CB: There’s something about egolessness. You drop your guard. It’s possible when you’re grounded in your body and work.

GS: There’s a chapter in my book called “Blowing Away.” In the middle of the night, a huge wind came up. My husband left me alone and the wind blew me in the sleeping bag across the mountain. This was similar to the three months that we spent at a Buddhist monastery. When it’s quiet, things come up. The old self bubbles up. At the Buddhist retreat, we had a failed experience in camping. We didn’t have tent stakes so were were also blown away. It was raining so we ended up going back to the meditation hall for the night. We woke up with the meditators laughing at us. I’m interested in the essential self–and the awareness that we are deeper than our spiritual selves.

JD: I’ve tried, but I don’t understand it. I just hurt my knees. In one book, there is a cattle guard painted on a highway. It works on cows and humans. Boundaries are for the domesticated. We create boundaries, but the natural world doesn’t recognize them.

MA: Sometimes I get into a deep meditative state. It’s like when a bear is in the area and you become very aware.

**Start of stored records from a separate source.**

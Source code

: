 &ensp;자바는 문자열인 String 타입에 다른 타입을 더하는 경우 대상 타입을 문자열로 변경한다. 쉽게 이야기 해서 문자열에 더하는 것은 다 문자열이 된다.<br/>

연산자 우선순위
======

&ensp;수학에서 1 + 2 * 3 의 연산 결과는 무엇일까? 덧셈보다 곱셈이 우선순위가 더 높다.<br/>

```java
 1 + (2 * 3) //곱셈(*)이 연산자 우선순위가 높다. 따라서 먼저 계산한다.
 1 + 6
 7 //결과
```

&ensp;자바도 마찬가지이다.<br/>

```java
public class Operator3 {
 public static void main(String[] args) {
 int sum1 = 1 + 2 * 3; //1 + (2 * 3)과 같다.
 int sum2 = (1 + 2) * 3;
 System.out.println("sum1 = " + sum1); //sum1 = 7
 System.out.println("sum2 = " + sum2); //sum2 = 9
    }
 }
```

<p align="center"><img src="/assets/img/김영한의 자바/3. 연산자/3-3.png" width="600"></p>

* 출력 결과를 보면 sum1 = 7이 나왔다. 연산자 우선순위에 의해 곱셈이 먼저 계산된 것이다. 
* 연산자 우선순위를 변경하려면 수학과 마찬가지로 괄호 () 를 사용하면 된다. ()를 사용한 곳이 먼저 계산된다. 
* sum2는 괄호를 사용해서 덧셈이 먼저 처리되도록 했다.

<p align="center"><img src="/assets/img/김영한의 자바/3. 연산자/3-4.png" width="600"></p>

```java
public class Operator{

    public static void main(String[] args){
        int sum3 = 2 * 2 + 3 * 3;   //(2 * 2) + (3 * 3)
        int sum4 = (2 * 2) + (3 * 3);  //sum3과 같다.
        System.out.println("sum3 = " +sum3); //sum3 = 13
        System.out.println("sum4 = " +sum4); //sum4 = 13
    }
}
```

GS: I’m curious about the structure of your books.

MA: It was a transition. It took twenty years for the book to become a book. It began as articles in journalism. There were rejections. I set it aside and then got a job where I had time to work on it. I used the structure from Joseph Campbell’s Hero’s Journey as a backbone to hang the articles on it. But it required me to be the hero–a flawed hero. It was the only way to tie the experiences together.

JD: I love books that transcend type. Good books have layers of reality for different people and tension between the layers. Different tellers each have different truths.

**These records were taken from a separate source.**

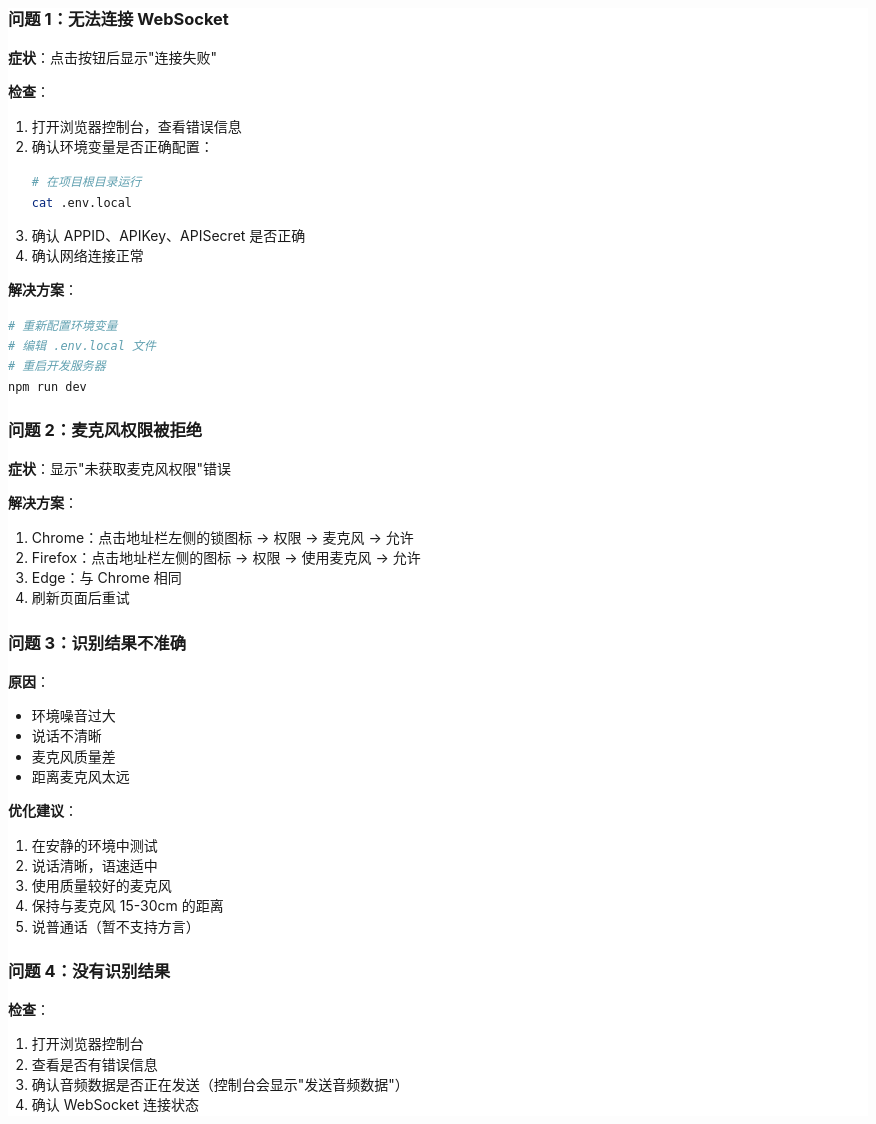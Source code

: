 ### 问题 1：无法连接 WebSocket

**症状**：点击按钮后显示"连接失败"

**检查**：
1. 打开浏览器控制台，查看错误信息
2. 确认环境变量是否正确配置：
   ```bash
   # 在项目根目录运行
   cat .env.local
   ```
3. 确认 APPID、APIKey、APISecret 是否正确
4. 确认网络连接正常

**解决方案**：
```bash
# 重新配置环境变量
# 编辑 .env.local 文件
# 重启开发服务器
npm run dev
```

### 问题 2：麦克风权限被拒绝

**症状**：显示"未获取麦克风权限"错误

**解决方案**：
1. Chrome：点击地址栏左侧的锁图标 → 权限 → 麦克风 → 允许
2. Firefox：点击地址栏左侧的图标 → 权限 → 使用麦克风 → 允许
3. Edge：与 Chrome 相同
4. 刷新页面后重试

### 问题 3：识别结果不准确

**原因**：
- 环境噪音过大
- 说话不清晰
- 麦克风质量差
- 距离麦克风太远

**优化建议**：
1. 在安静的环境中测试
2. 说话清晰，语速适中
3. 使用质量较好的麦克风
4. 保持与麦克风 15-30cm 的距离
5. 说普通话（暂不支持方言）

### 问题 4：没有识别结果

**检查**：
1. 打开浏览器控制台
2. 查看是否有错误信息
3. 确认音频数据是否正在发送（控制台会显示"发送音频数据"）
4. 确认 WebSocket 连接状态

CB: The structure of my book is why it’s a book. The backbone is a musing of what was needed for work. There’s an underlying chronological time line, but there are also pieces. The sense of place is fractured. It’s not linear. A place feels different over time. You don’t necessarily like it more the longer you’re there.

GS: My original idea was to juxtapose my journal with my husband’s journal to have two versions of the same event. But when I started comparing, I realized that his journal was just about food and God. His journal was ecstatic while my own journal was, “What the fuck am I doing here?” Mine was not sympathetic. When you’re hiking, it’s not peaceful. The mind gets busy with old trains of thoughts and issues. So my book showed different parts of life (like the blowing away events). I needed some way to let the reader know where we were. So the events on the trail were chronological. But the interior journey jumped around. My chapters had mileage headings.

Audience question: It’s difficult to balance the nature writing of elegiac disasters with hopeful memoirs. Can you speak about it?

CB: The elegiac mode is a certain strain of modern nature writing. Older nature writing is more optimistic. Me, I’m still trying to figure out the balance between hope and despair.

JD: I got defriended by a nature writer because I said that nature writing is not just about nature. It’s not just about the non-human centered world.

CB: It’s a web that we’re changing and destroying.

GS: Hope arises when change begins with ourselves. Despair is when people are still in deconstruction. We need to deconstruct the physical, the emotional, the psychological and finally the spiritual. If we’re collective, there’s hope.

JD: I’m bothered by the term “wilderness” in nature writing and the natural world.

CB: Despair is capitalism since you need to medicate. For hope, you don’t have to buy something to solve your problems.

Audience question: I don’t see a collective. I see conflict and people in denial.

GS: I agree, but we’re letting ourselves collectively fall apart. Even though people are different, there’s the shadow self of our culture.